New York Times: “Study Links Autism with Antidepressant Use During Pregnancy”–Misleading or just plain wrong?

A Facebook friend “shared” an article from the New York Times this morning, and I decided to take the bait. After a couple hours’ work, I wrote the author and the public editor regarding the misleading headline. Here is my letter:

Dear KJ Dallantonia (and Margaret Sullivan),

Re: “Study Links Autism with Antidepressant Use During Pregnancy

Facebook is abuzz with your post. Your headline is being “shared” hundreds of times. Readers see the headline and assume it states the facts.

But your headline does not state what the original research article says. Autism has increased from 3 in 10,000 in 1980 to 1 in 88 today. That’s about 35-40 times as many cases. You correctly note that the research article is “cautiously worded.” That was a red flag to me, and I read the original article. There are a couple points of which you may not be aware:

First, in statistical studies such as these, the use of a huge database (as in 100,000 people) creates a problem: Statistical regression is such a powerful tool that it can find very tiny associations with such large datasets. In this case the correlation was so small (less than .08) that we would normally ignore it, even when the results are “statistically significant.” As a colleague of mine was fond of saying, “Just because it is significant doesn’t mean it’s meaningful.” A correlation of .20 would “explain” 4% of cases; .30, 9%; .40, 16%–and this assumes that causality has been demonstrated (that it can be shown that A causes B).
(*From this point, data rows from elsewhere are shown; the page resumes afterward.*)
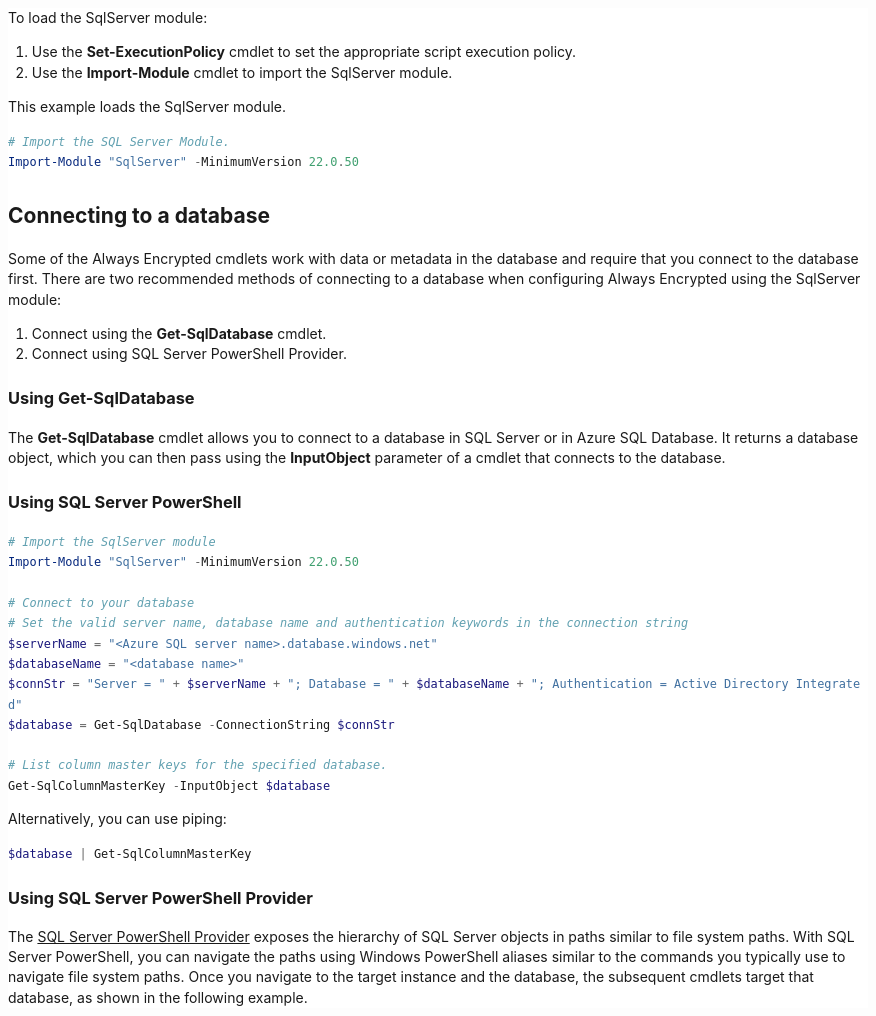 To load the SqlServer module:

1.	Use the **Set-ExecutionPolicy** cmdlet to set the appropriate script execution policy.
2.	Use the **Import-Module** cmdlet to import the SqlServer module.

This example loads the SqlServer module.

```PowerShell
# Import the SQL Server Module.  
Import-Module "SqlServer" -MinimumVersion 22.0.50
```

## <a name="connectingtodatabase"></a> Connecting to a database

Some of the Always Encrypted cmdlets work with data or metadata in the database and require that you connect to the database first. There are two recommended methods of connecting to a database when configuring Always Encrypted using the SqlServer module: 
1. Connect using the **Get-SqlDatabase** cmdlet.
2. Connect using SQL Server PowerShell Provider.

### Using Get-SqlDatabase
The **Get-SqlDatabase** cmdlet allows you to connect to a database in SQL Server or in Azure SQL Database. It returns a database object, which you can then pass using the **InputObject** parameter of a cmdlet that connects to the database. 

### Using SQL Server PowerShell

```PowerShell
# Import the SqlServer module
Import-Module "SqlServer" -MinimumVersion 22.0.50

# Connect to your database
# Set the valid server name, database name and authentication keywords in the connection string
$serverName = "<Azure SQL server name>.database.windows.net"
$databaseName = "<database name>"
$connStr = "Server = " + $serverName + "; Database = " + $databaseName + "; Authentication = Active Directory Integrated"
$database = Get-SqlDatabase -ConnectionString $connStr

# List column master keys for the specified database.
Get-SqlColumnMasterKey -InputObject $database
```

Alternatively, you can use piping:


```PowerShell
$database | Get-SqlColumnMasterKey
```

### Using SQL Server PowerShell Provider
The [SQL Server PowerShell Provider](../../../powershell/sql-server-powershell-provider.md) exposes the hierarchy of SQL Server objects in paths similar to file system paths. With SQL Server PowerShell, you can navigate the paths using Windows PowerShell aliases similar to the commands you typically use to navigate file system paths. Once you navigate to the target instance and the database, the subsequent cmdlets target that database, as shown in the following example.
Second, the conclusions you use in your headline do not reflect the authors’ statements, even in their summary conclusion. On facebook, after a friend “shared” the news, I read your article, then scanned over the research article, and I posted the following response:

The abstract notes: “Assuming an unconfounded, causal association, antidepressant use during pregnancy explained 0.6% of the cases of autism spectrum disorder.” This means that, if SSRIs DIRECTLY cause autism (which this study cannot show–the authors are careful to note that, for example, depression itself could be causing the effect), then, out of 167 autistic children, one case could be attributed to antidepressants. This is a problem with the use of regression in very large databases–associations can be found that are statistically significant, but so small as to be meaningless. In fact, it is possible to conclude from this that the dramatic rise in autism that we have seen recently is NOT (and could not possibly be) from antidepressant use.

When I returned to the research article, I noticed that they stated essentially the same thing in their summary conclusion: “However, assuming causality, antidepressant use during pregnancy is unlikely to have contributed significantly towards the dramatic increase in observed prevalence of autism spectrum disorders as it explained less than 1% of cases.” [italics added] Even for the authors to make the conclusion “unlikely to have contributed significantly” they must first “assume causality”–which they acknowledge they cannot do!

This is because “correlation does not imply causation” and this was a regression study (correlation is another form of regression). We have no evidence here that antidepressants cause autism, and this study cannot answer that question–it can only find a statistical association, or correlation. The association that has been discovered is so weak that, in my opinion, this study demonstrates conclusively that the 4000% increase in autism cannot possibly be from antidepressants. Well, maybe 0.6% of the 4000% if and only if SSRI’s “cause” autism. That’s all this study can and does conclude.

Your take on the article (especially your headline) is alarming to those who are convinced that pharmacological treatments are the root of all evil, and they repost and share without reading further, as my friend did this morning. My take on it is that, while we may need to be cautious, this is a spurious finding resulting from an overeager application of regression to a massive database, fueled by the “publish or perish” environment of academia.

I hope you will reconsider your headline and your writeup of this research.